2009-11-07 Thread Glyph Lefkowitz


On Nov 6, 2009, at 4:52 PM, [email protected] wrote:


On 09:48 pm, [email protected] wrote:

On Fri, 6 Nov 2009 at 15:48, Glyph Lefkowitz wrote:



Documentation would be great, but then you have to get people to  
read the documentation and that's kind of tricky.  Better would be  
for every project on PyPI to have a score which listed warnings  
emitted with each version of Python.  People love optimizing for  
stuff like that and comparing it.


I suspect that even if all warnings were completely silent by  
default, developers would suddenly become keenly interested in  
fixing them if there were a metric like that publicly posted  
somewhere :).


+1, but somebody needs to write the code...

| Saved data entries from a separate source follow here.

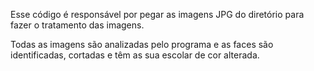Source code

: Esse código é responsável por pegar as imagens JPG do diretório para fazer o tratamento das imagens.

Todas as imagens são analizadas pelo programa e as faces são identificadas, cortadas e têm as sua escolar de cor alterada.
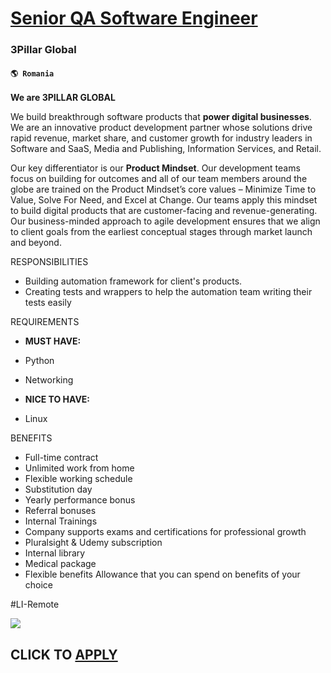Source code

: # [Senior QA Software Engineer](https://www.remotewlb.com/apply/senior-qa-software-engineer)  
### 3Pillar Global  
#### `🌎 Romania`  

**We are 3PILLAR GLOBAL**

We build breakthrough software products that **power digital businesses**. We are an innovative product development partner whose solutions drive rapid revenue, market share, and customer growth for industry leaders in Software and SaaS, Media and Publishing, Information Services, and Retail.

Our key differentiator is our **Product Mindset**. Our development teams focus on building for outcomes and all of our team members around the globe are trained on the Product Mindset’s core values – Minimize Time to Value, Solve For Need, and Excel at Change. Our teams apply this mindset to build digital products that are customer-facing and revenue-generating. Our business-minded approach to agile development ensures that we align to client goals from the earliest conceptual stages through market launch and beyond.

  
  

RESPONSIBILITIES

  * Building automation framework for client's products.
  * Creating tests and wrappers to help the automation team writing their tests easily

  
  

REQUIREMENTS

  * **MUST HAVE:**
  * Python
  * Networking

  * **NICE TO HAVE:**
  * Linux

  
  

BENEFITS

  * Full-time contract
  * Unlimited work from home
  * Flexible working schedule
  * Substitution day
  * Yearly performance bonus
  * Referral bonuses
  * Internal Trainings
  * Company supports exams and certifications for professional growth
  * Pluralsight & Udemy subscription
  * Internal library
  * Medical package
  * Flexible benefits Allowance that you can spend on benefits of your choice

#LI-Remote

![](https://remotive.com/job/track/1902252/blank.gif?source=public_api)  
## CLICK TO [APPLY](https://www.remotewlb.com/apply/senior-qa-software-engineer)

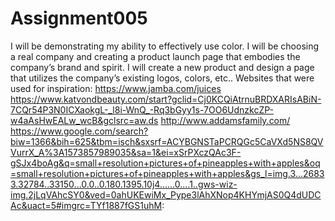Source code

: # Assignment005
I will be demonstrating my ability to effectively use color. I will be choosing a real company and creating a product launch page that embodies the company’s brand and spirit. I will create a new product and design a page that utilizes the company’s existing logos, colors, etc..
Websites that were used for inspiration:
https://www.jamba.com/juices
https://www.katvondbeauty.com/start?gclid=Cj0KCQiAtrnuBRDXARIsABiN-7CQr54P3N0ICXaokgL-_l8i-WnQ_-Rq3bGyy1s-7OO6UdnzkcZP-w4aAsHwEALw_wcB&gclsrc=aw.ds
http://www.addamsfamily.com/
https://www.google.com/search?biw=1366&bih=625&tbm=isch&sxsrf=ACYBGNSTaPCRQGc5CaVXd5NS8QVVurrX_A%3A1573857989035&sa=1&ei=xSrPXczQAc3F-gSJx4boAg&q=small+resolution+pictures+of+pineapples+with+apples&oq=small+resolution+pictures+of+pineapples+with+apples&gs_l=img.3...26833.32784..33150...0.0..0.180.1395.10j4......0....1..gws-wiz-img.2jLqVAhcSY0&ved=0ahUKEwiMx_Pype3lAhXNop4KHYmjAS0Q4dUDCAc&uact=5#imgrc=TYf1887fGS1uhM:
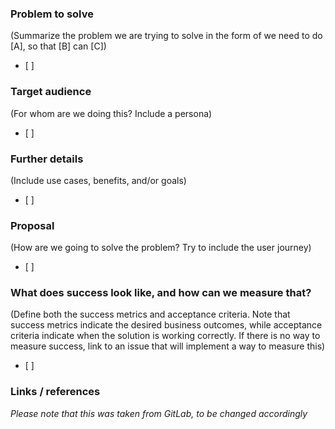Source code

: ### Problem to solve
(Summarize the problem we are trying to solve in the form of we need to do [A], so that [B] can [C])
* [ ]

### Target audience
(For whom are we doing this? Include a persona)
* [ ]

### Further details
(Include use cases, benefits, and/or goals)
* [ ]

### Proposal
(How are we going to solve the problem? Try to include the user journey)
* [ ]

### What does success look like, and how can we measure that?
(Define both the success metrics and acceptance criteria. Note that success metrics indicate the desired business outcomes, while acceptance criteria indicate when the solution is working correctly. If there is no way to measure success, link to an issue that will implement a way to measure this)
* [ ]

### Links / references

_Please note that this was taken from GitLab, to be changed accordingly_
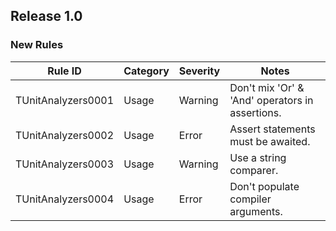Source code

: ## Release 1.0

### New Rules

Rule ID | Category | Severity | Notes                                          
--------|----------|----------|------------------------------------------------
TUnitAnalyzers0001  | Usage   | Warning  | Don't mix 'Or' &amp; 'And' operators in assertions.
TUnitAnalyzers0002  | Usage   | Error    | Assert statements must be awaited.
TUnitAnalyzers0003  | Usage   | Warning  | Use a string comparer.
TUnitAnalyzers0004  | Usage   | Error  | Don't populate compiler arguments.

How would you collect this information?  Would you run the test  
suite for each project?  This would reward projects with small or  
absent test suites. ;)




*I* would not collect this information, as I am far enough behind on  
other projects ;-) but I if I were to advise someone *else* as to how  
to do it, I'd probably add a feature to the 'warnings' module where  
users could opt-in (sort of like popcon.debian.org) to report warnings  
encountered during normal invocations of any of their Python programs.


I would also advise such a hypothetical data-gathering project to  
start with a buildbot doing coverage runs; any warning during the test  
suite would be 1 demerit, any warning during an actual end-user run of  
the application *not* caught by the test suite would be 1000  
demerits :).


And actually it would make more sense if this were part of an overall  
quality metric, like http://pycheesecake.org/ proposes (although I  
think that cheesecake's current metric is not really that great, the  
idea is wonderful).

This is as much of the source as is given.